(Data entries)
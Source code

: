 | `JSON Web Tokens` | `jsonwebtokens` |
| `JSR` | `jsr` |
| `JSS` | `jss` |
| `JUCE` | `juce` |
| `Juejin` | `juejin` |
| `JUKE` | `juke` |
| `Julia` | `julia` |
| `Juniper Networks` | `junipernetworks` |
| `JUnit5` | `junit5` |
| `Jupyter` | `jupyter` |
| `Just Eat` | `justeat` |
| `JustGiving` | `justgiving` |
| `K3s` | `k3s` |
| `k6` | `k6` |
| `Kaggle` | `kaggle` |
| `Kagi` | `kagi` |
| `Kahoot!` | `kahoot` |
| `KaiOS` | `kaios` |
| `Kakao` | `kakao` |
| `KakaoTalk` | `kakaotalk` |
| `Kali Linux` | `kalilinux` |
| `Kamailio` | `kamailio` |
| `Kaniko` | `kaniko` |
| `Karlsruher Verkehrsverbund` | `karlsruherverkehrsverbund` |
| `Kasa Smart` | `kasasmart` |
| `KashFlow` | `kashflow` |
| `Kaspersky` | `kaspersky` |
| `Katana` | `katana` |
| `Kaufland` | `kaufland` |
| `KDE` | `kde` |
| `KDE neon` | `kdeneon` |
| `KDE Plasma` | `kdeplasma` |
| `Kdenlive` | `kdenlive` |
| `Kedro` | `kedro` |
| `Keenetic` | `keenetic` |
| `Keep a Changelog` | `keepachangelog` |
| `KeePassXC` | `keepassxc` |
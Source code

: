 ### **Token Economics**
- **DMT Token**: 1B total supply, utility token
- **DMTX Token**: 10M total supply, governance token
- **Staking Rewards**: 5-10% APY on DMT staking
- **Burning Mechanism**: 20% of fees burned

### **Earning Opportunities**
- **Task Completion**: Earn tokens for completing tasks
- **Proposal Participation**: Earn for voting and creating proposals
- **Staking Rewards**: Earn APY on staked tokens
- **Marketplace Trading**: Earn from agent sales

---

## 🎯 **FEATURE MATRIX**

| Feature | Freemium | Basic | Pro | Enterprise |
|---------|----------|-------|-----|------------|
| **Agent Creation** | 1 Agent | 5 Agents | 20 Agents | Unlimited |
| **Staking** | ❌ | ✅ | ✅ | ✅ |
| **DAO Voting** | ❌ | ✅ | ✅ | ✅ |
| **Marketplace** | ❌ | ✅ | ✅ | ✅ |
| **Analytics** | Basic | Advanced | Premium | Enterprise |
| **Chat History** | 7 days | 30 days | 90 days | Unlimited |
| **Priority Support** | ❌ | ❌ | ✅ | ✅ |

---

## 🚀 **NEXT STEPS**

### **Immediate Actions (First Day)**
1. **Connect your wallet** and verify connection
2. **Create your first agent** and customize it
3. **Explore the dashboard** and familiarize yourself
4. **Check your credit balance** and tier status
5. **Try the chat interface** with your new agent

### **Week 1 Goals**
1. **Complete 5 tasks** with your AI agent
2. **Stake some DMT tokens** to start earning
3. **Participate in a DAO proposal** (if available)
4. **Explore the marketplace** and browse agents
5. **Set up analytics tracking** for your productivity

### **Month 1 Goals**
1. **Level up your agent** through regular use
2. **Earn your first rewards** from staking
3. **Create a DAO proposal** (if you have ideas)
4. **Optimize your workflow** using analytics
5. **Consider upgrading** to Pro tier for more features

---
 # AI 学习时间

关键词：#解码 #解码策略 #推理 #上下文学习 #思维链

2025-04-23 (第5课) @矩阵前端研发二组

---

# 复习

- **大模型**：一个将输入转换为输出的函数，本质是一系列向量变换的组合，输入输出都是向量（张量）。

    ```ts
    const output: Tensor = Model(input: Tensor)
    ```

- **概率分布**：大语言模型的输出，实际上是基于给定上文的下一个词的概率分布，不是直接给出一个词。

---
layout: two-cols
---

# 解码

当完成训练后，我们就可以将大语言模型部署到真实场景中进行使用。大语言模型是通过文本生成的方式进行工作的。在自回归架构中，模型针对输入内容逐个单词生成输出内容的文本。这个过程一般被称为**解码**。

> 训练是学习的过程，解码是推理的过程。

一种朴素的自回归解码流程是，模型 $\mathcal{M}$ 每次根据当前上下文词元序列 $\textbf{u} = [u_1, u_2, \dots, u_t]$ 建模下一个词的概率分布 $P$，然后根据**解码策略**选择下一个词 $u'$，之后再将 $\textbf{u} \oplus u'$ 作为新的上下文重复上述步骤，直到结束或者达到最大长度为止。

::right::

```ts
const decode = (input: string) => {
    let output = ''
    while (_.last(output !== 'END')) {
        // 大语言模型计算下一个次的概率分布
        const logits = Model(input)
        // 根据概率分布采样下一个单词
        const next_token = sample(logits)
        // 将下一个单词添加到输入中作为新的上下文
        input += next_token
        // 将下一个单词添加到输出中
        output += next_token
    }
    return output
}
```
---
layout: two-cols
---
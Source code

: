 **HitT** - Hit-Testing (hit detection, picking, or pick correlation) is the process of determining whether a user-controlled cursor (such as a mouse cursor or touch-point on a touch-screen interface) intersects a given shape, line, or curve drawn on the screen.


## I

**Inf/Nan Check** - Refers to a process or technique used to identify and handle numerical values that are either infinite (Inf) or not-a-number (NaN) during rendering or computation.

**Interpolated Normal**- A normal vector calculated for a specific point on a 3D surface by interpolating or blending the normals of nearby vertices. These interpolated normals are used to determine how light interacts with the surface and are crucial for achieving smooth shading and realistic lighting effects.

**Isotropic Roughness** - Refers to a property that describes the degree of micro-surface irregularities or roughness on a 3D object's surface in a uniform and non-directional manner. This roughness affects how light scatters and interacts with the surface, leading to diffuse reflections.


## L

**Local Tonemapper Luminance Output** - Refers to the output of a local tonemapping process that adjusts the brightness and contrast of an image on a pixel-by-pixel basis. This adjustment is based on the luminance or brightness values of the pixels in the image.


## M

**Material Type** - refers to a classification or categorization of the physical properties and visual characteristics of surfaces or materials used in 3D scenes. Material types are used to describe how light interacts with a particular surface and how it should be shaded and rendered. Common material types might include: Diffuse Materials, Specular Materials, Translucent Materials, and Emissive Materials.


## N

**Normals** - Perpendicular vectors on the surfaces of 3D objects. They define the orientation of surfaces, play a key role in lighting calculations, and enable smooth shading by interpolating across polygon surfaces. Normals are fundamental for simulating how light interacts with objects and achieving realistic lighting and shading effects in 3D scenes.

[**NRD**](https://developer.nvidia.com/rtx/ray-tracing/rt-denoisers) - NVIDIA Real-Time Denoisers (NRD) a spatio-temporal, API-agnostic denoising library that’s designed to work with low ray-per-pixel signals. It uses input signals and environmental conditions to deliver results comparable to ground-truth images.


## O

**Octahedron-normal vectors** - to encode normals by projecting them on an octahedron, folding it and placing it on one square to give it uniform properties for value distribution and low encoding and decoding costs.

_Requirement:_
Among the lines of the preceding data, which ones hold the word "logits"? List them.

_Expected answer:_
        const logits = Model(input)
        const next_token = sample(logits)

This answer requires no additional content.